**What you will do:** For the listing below, count the lines that contain "Links" and report only the number.

BEGIN Available data

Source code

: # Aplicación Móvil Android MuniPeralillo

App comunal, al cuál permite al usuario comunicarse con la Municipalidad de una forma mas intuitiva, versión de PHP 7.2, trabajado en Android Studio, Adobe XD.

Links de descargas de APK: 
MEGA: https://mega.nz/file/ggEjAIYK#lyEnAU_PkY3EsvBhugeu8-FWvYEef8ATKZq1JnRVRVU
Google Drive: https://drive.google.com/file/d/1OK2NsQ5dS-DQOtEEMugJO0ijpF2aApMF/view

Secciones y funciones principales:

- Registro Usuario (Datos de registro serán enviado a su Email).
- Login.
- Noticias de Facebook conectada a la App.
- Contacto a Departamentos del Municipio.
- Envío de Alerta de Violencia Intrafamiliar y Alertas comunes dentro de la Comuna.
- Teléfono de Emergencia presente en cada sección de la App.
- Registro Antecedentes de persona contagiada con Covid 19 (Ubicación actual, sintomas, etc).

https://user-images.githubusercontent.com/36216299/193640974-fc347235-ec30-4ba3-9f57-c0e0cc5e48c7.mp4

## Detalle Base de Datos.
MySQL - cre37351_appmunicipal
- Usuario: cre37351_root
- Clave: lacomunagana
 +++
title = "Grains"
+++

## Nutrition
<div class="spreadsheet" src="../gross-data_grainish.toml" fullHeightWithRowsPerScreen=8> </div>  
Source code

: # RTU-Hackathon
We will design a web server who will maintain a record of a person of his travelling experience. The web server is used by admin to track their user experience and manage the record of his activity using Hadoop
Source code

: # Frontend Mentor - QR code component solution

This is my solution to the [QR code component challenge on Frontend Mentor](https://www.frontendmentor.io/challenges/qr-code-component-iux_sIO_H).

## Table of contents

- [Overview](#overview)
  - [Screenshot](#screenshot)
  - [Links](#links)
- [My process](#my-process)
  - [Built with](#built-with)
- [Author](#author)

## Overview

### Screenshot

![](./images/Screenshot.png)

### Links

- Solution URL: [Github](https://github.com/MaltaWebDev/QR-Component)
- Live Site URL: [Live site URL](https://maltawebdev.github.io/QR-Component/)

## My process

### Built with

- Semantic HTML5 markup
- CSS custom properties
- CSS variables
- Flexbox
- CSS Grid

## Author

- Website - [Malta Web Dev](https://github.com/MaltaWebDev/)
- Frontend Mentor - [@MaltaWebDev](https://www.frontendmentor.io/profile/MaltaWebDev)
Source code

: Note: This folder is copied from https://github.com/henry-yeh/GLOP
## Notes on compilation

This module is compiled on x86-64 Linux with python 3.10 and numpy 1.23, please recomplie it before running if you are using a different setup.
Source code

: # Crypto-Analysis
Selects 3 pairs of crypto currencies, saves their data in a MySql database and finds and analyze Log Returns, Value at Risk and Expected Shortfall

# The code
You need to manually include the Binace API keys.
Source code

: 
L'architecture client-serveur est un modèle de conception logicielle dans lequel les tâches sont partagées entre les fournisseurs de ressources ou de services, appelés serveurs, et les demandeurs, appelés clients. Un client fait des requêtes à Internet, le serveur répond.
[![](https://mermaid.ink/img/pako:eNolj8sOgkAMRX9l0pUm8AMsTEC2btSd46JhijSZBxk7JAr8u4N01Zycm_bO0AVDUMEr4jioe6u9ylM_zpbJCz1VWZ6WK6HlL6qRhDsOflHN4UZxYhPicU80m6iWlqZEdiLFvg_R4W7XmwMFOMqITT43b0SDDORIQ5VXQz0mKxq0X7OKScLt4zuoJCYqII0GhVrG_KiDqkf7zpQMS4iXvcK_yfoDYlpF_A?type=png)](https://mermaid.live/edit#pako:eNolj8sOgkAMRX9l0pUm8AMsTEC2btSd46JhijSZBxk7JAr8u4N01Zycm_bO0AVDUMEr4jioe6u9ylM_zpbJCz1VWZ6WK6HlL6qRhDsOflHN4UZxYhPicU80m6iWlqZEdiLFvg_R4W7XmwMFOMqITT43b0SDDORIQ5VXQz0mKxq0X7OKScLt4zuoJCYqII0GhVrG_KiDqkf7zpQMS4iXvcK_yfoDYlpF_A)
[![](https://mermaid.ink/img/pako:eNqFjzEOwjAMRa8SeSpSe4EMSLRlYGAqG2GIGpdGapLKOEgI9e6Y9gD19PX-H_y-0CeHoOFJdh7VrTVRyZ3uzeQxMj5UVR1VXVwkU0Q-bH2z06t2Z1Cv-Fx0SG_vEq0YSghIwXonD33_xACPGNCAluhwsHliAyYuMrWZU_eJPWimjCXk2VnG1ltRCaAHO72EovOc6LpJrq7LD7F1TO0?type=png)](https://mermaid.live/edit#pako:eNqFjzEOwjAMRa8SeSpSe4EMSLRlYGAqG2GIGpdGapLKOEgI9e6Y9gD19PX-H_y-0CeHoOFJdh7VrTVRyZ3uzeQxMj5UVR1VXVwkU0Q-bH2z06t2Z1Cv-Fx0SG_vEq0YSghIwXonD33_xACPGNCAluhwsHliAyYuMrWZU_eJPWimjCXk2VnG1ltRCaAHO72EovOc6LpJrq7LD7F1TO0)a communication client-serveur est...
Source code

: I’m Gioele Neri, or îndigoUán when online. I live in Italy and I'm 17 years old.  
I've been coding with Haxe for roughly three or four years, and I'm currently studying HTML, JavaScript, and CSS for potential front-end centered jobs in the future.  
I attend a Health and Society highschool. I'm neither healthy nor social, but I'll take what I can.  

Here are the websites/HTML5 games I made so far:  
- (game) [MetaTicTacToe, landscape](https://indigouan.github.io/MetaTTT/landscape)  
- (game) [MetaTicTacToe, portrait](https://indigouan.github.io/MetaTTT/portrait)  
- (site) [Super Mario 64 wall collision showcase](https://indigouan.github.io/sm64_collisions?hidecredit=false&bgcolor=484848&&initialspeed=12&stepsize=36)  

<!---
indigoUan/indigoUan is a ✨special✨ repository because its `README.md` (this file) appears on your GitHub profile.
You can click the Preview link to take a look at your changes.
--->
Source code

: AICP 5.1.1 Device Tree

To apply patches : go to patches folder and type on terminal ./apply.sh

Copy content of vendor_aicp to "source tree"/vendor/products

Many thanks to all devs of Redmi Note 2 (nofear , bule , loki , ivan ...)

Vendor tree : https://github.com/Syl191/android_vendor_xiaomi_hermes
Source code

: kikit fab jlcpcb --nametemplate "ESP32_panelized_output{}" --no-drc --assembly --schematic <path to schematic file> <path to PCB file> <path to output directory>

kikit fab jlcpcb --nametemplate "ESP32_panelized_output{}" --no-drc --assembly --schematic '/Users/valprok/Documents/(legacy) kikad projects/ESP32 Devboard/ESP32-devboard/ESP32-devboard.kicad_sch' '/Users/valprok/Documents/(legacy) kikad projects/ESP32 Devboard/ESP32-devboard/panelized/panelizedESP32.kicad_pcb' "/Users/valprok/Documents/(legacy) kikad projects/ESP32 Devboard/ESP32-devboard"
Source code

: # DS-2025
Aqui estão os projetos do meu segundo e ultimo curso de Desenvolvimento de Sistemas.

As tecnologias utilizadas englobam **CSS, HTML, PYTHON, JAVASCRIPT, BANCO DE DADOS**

END Available data

**Solution to this problem:** 3